Au nom du pluralisme, s’inquiète le rédacteur en chef du quotidien Radikal, les manuels scolaires turcs mettent sur le même plan la théorie de l’évolution et les mythes religieux concernant la création du monde.
Il n’y a pas qu’en Turquie. Où qu’elle se manifeste, la régression s’accompagne toujours d’une position contraire à la science. Il n’y a donc aucune différence entre ceux qui aujourd’hui essaient de faire entrer dans les manuels scolaires les mythes et les fables concernant la création, en faisant passer cela pour de la science, et ceux qui avaient envoyé Galilée devant le tribunal de l’Inquisition. Pourtant, quelques siècles après Galilée, il se trouve encore des réactionnaires pour vouloir nous ramener vers ces concepts moyenâgeux. En Turquie, depuis 1985, les dogmes religieux sont exposés dans les manuels scolaires utilisés pour l’enseignement des sciences et de la biologie. Dans ces manuels, la théorie de l’évolution côtoie les idées créationnistes au nom du principe qui voudrait que “les élèves étudient les différentes théories concurrentes”. Lorsqu’on fait remarquer qu’il ne faut pas mélanger ce qui est scientifique avec ce qu’il ne l’est pas, le ministre AKP de l’Enseignement, Hüseyin Çelik, affirme aussitôt que “le créationnisme aussi est une théorie” et que ceux qui la défendent aujourd’hui “sont des spécialistes de la question, et non des imams ou des curés”. Le ministre de l’Enseignement, qui a fait carrière à l’Université (en tant que spécialiste de la littérature et de l’histoire turques), estime ainsi que, “si l’on trouve normal que la théorie darwinienne de l’évolution rencontre les préoccupations matérialistes de ses défenseurs athées, il faut alors aussi admettre qu’il en soit de même pour ceux qui défendent l’approche créationniste”.

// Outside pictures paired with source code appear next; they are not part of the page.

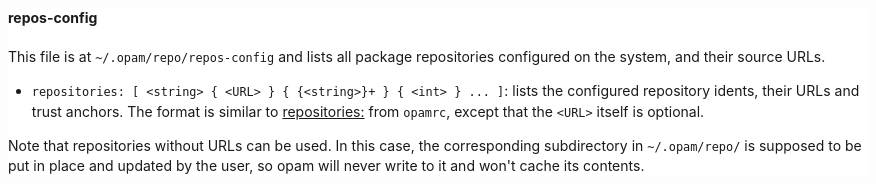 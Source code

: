 #### repos-config

This file is at `~/.opam/repo/repos-config` and lists all package repositories
configured on the system, and their source URLs.

- <a id="reposconfigfield-repositories">`repositories: [ <string> { <URL> } { {<string>}+ } { <int> } ... ]`</a>:
  lists the configured repository idents, their URLs and trust anchors. The
  format is similar to [repositories:](#opamrcfield-repositories) from `opamrc`,
  except that the `<URL>` itself is optional.

Note that repositories without URLs can be used. In this case, the corresponding
subdirectory in `~/.opam/repo/` is supposed to be put in place and updated by
the user, so opam will never write to it and won't cache its contents.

Chacun de nous sait pourtant qu’il ne s’agit là que d’une croyance. Or, à l’inverse de la théorie scientifique, qui admet la possibilité d’une erreur, la croyance ne souffre pas le moindre doute, et la rejeter est synonyme de péché. Dans ces conditions, s’il faut vraiment que la théorie créationniste soit enseignée à nos enfants, il convient qu’elle le soit dans le cadre des cours de religion et non de biologie. L’offensive rétrograde en faveur de la théorie créationniste est également menée chez nous par une confrérie douteuse - les partisans d’Adnan Hodja - par ailleurs accusée d’activités frauduleuses. Disposant de fonds dont on ignore la provenance, cette “confrérie” distribue gratuitement des livres vantant la théorie créationniste et veut ouvrir un “musée de la Création”, qui devait bénéficier de l’aide de certaines municipalités, à commencer par celle d’Istanbul, dominée par l’AKP. Il faut toutefois signaler que ces municipalités se sont retirées du projet en raison de ses retombées médiatiques négatives. En attendant, de nombreux enfants ont déjà visité les expositions créationnistes mises sur pied par l’une des fondations dépendant de cette “confrérie”.
A la base, il n’y a pourtant pas, comme on le croit souvent, de conflit entre l’islam et la théorie darwinienne de l’évolution. C’est surtout entre le christianisme et la théorie de Darwin que l’opposition est la plus forte. Après tout, la Genèse ne fait pas partie du patrimoine religieux de l’islam. Ce sont les intégristes chrétiens, tout particulièrement aux Etats-Unis, qui font tout ce qu’ils peuvent pour discréditer la théorie de Darwin et faire en sorte que les légendes du créationnisme soient reprises dans les manuels scolaires. Malheureusement, un certain nombre de néo-orientalistes turcs qui ont reçu une éducation à l’américaine et qui entendent rester de “pieux musulmans” sont chez nous en train de façonner leur posture conservatrice sur le modèle du conservatisme religieux américain.
Dans ce contexte, le vrai danger pour la Turquie, ce n’est pas que nous ayons peut-être bientôt un président de la République dont l’épouse portera le voile. [Le prochain président de la République devrait être issu des rangs de l’AKP, ce parti étant majoritaire au Parlement, qui élit le président de la République.] Non, le vrai danger, c’est que la science soit évincée de la place publique au profit de thèses religieuses. N’oublions pas que l’Empire ottoman s’est effondré précisément parce qu’il avait rejeté la science. Faisons en sorte que notre République ne connaisse pas le même sort.